Content starts

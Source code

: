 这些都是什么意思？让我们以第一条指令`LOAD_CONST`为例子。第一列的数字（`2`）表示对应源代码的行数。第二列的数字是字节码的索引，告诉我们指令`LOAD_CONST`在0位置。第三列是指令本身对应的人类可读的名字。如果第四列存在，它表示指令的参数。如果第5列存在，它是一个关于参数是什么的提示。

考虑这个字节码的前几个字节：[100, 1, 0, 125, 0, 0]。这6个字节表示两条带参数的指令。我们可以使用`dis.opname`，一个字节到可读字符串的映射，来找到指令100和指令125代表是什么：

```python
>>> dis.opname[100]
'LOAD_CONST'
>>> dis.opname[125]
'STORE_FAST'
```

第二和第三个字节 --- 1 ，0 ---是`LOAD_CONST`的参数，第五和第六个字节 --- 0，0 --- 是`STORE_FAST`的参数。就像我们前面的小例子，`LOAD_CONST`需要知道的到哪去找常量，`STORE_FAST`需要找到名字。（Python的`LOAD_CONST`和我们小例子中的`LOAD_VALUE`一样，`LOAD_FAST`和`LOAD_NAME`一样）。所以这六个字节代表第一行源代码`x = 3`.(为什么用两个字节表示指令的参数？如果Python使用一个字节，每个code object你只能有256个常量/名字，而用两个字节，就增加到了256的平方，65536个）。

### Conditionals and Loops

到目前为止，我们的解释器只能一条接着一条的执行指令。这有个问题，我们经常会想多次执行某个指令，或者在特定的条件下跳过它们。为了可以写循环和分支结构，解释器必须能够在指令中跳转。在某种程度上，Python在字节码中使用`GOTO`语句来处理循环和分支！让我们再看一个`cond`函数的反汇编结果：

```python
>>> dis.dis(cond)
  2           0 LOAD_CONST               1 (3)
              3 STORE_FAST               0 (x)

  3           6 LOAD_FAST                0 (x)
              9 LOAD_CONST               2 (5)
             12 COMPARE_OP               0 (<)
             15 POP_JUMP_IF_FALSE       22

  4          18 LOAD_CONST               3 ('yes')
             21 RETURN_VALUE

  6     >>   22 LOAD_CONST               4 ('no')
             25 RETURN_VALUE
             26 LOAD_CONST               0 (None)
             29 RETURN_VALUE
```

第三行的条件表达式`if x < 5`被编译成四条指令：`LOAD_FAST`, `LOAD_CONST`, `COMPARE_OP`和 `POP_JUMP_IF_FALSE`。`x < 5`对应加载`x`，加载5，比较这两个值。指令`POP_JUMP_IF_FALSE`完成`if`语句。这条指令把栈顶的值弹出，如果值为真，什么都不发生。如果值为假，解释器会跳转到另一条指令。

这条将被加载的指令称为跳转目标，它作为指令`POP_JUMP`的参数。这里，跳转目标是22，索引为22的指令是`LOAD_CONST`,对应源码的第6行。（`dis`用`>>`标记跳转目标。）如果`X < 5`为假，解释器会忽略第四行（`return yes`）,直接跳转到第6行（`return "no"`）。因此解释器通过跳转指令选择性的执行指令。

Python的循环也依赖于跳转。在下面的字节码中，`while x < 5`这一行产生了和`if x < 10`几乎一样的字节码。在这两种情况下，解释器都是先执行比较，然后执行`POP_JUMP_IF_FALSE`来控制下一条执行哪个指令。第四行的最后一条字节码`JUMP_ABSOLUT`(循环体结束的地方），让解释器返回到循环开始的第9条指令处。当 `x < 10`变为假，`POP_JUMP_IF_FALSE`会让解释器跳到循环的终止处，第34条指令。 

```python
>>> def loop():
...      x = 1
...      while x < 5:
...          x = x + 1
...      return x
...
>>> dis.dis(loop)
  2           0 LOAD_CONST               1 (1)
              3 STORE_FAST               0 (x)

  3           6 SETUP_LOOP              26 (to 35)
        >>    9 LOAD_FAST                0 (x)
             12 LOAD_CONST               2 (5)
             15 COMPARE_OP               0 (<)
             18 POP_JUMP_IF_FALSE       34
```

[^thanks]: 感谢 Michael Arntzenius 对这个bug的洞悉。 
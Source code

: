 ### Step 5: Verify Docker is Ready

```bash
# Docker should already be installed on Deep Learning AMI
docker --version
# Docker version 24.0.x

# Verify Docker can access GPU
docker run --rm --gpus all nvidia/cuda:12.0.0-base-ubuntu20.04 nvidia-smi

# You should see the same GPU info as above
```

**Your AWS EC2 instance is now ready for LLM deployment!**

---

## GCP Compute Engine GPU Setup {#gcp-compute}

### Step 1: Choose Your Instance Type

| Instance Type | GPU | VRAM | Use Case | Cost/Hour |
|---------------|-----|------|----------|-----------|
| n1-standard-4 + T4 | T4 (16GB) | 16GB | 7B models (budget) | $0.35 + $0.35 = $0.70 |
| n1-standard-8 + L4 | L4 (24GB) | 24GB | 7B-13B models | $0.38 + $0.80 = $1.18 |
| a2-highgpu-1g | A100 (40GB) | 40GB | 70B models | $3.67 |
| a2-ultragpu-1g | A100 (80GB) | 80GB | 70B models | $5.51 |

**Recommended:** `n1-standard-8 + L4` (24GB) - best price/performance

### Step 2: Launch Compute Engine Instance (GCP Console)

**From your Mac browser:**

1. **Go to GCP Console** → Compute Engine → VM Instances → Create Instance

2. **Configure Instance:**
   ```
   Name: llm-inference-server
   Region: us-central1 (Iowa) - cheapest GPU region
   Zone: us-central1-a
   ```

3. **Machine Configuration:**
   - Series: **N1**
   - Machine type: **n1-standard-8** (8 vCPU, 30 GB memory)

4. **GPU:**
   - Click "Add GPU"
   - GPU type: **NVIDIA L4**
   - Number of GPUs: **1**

Content ends

* **WHAT TO WORK ON**
An exact, complete copy of the data is the only acceptable answer.

* **TASK SOLUTION**
Source code

: 这些都是什么意思？让我们以第一条指令`LOAD_CONST`为例子。第一列的数字（`2`）表示对应源代码的行数。第二列的数字是字节码的索引，告诉我们指令`LOAD_CONST`在0位置。第三列是指令本身对应的人类可读的名字。如果第四列存在，它表示指令的参数。如果第5列存在，它是一个关于参数是什么的提示。

考虑这个字节码的前几个字节：[100, 1, 0, 125, 0, 0]。这6个字节表示两条带参数的指令。我们可以使用`dis.opname`，一个字节到可读字符串的映射，来找到指令100和指令125代表是什么：

```python
>>> dis.opname[100]
'LOAD_CONST'
>>> dis.opname[125]
'STORE_FAST'
```

第二和第三个字节 --- 1 ，0 ---是`LOAD_CONST`的参数，第五和第六个字节 --- 0，0 --- 是`STORE_FAST`的参数。就像我们前面的小例子，`LOAD_CONST`需要知道的到哪去找常量，`STORE_FAST`需要找到名字。（Python的`LOAD_CONST`和我们小例子中的`LOAD_VALUE`一样，`LOAD_FAST`和`LOAD_NAME`一样）。所以这六个字节代表第一行源代码`x = 3`.(为什么用两个字节表示指令的参数？如果Python使用一个字节，每个code object你只能有256个常量/名字，而用两个字节，就增加到了256的平方，65536个）。

### Conditionals and Loops

到目前为止，我们的解释器只能一条接着一条的执行指令。这有个问题，我们经常会想多次执行某个指令，或者在特定的条件下跳过它们。为了可以写循环和分支结构，解释器必须能够在指令中跳转。在某种程度上，Python在字节码中使用`GOTO`语句来处理循环和分支！让我们再看一个`cond`函数的反汇编结果：

```python
>>> dis.dis(cond)
  2           0 LOAD_CONST               1 (3)
              3 STORE_FAST               0 (x)

  3           6 LOAD_FAST                0 (x)
              9 LOAD_CONST               2 (5)
             12 COMPARE_OP               0 (<)
             15 POP_JUMP_IF_FALSE       22

  4          18 LOAD_CONST               3 ('yes')
             21 RETURN_VALUE

  6     >>   22 LOAD_CONST               4 ('no')
             25 RETURN_VALUE
             26 LOAD_CONST               0 (None)
             29 RETURN_VALUE
```

第三行的条件表达式`if x < 5`被编译成四条指令：`LOAD_FAST`, `LOAD_CONST`, `COMPARE_OP`和 `POP_JUMP_IF_FALSE`。`x < 5`对应加载`x`，加载5，比较这两个值。指令`POP_JUMP_IF_FALSE`完成`if`语句。这条指令把栈顶的值弹出，如果值为真，什么都不发生。如果值为假，解释器会跳转到另一条指令。

这条将被加载的指令称为跳转目标，它作为指令`POP_JUMP`的参数。这里，跳转目标是22，索引为22的指令是`LOAD_CONST`,对应源码的第6行。（`dis`用`>>`标记跳转目标。）如果`X < 5`为假，解释器会忽略第四行（`return yes`）,直接跳转到第6行（`return "no"`）。因此解释器通过跳转指令选择性的执行指令。

Python的循环也依赖于跳转。在下面的字节码中，`while x < 5`这一行产生了和`if x < 10`几乎一样的字节码。在这两种情况下，解释器都是先执行比较，然后执行`POP_JUMP_IF_FALSE`来控制下一条执行哪个指令。第四行的最后一条字节码`JUMP_ABSOLUT`(循环体结束的地方），让解释器返回到循环开始的第9条指令处。当 `x < 10`变为假，`POP_JUMP_IF_FALSE`会让解释器跳到循环的终止处，第34条指令。 

```python
>>> def loop():
...      x = 1
...      while x < 5:
...          x = x + 1
...      return x
...
>>> dis.dis(loop)
  2           0 LOAD_CONST               1 (1)
              3 STORE_FAST               0 (x)

  3           6 SETUP_LOOP              26 (to 35)
        >>    9 LOAD_FAST                0 (x)
             12 LOAD_CONST               2 (5)
             15 COMPARE_OP               0 (<)
             18 POP_JUMP_IF_FALSE       34
```

[^thanks]: 感谢 Michael Arntzenius 对这个bug的洞悉。 
Source code

: ### Step 5: Verify Docker is Ready

```bash
# Docker should already be installed on Deep Learning AMI
docker --version
# Docker version 24.0.x

# Verify Docker can access GPU
docker run --rm --gpus all nvidia/cuda:12.0.0-base-ubuntu20.04 nvidia-smi

# You should see the same GPU info as above
```

**Your AWS EC2 instance is now ready for LLM deployment!**

---

## GCP Compute Engine GPU Setup {#gcp-compute}

### Step 1: Choose Your Instance Type

| Instance Type | GPU | VRAM | Use Case | Cost/Hour |
|---------------|-----|------|----------|-----------|
| n1-standard-4 + T4 | T4 (16GB) | 16GB | 7B models (budget) | $0.35 + $0.35 = $0.70 |
| n1-standard-8 + L4 | L4 (24GB) | 24GB | 7B-13B models | $0.38 + $0.80 = $1.18 |
| a2-highgpu-1g | A100 (40GB) | 40GB | 70B models | $3.67 |
| a2-ultragpu-1g | A100 (80GB) | 80GB | 70B models | $5.51 |

**Recommended:** `n1-standard-8 + L4` (24GB) - best price/performance

### Step 2: Launch Compute Engine Instance (GCP Console)

**From your Mac browser:**

1. **Go to GCP Console** → Compute Engine → VM Instances → Create Instance

2. **Configure Instance:**
   ```
   Name: llm-inference-server
   Region: us-central1 (Iowa) - cheapest GPU region
   Zone: us-central1-a
   ```

3. **Machine Configuration:**
   - Series: **N1**
   - Machine type: **n1-standard-8** (8 vCPU, 30 GB memory)

4. **GPU:**
   - Click "Add GPU"
   - GPU type: **NVIDIA L4**
   - Number of GPUs: **1**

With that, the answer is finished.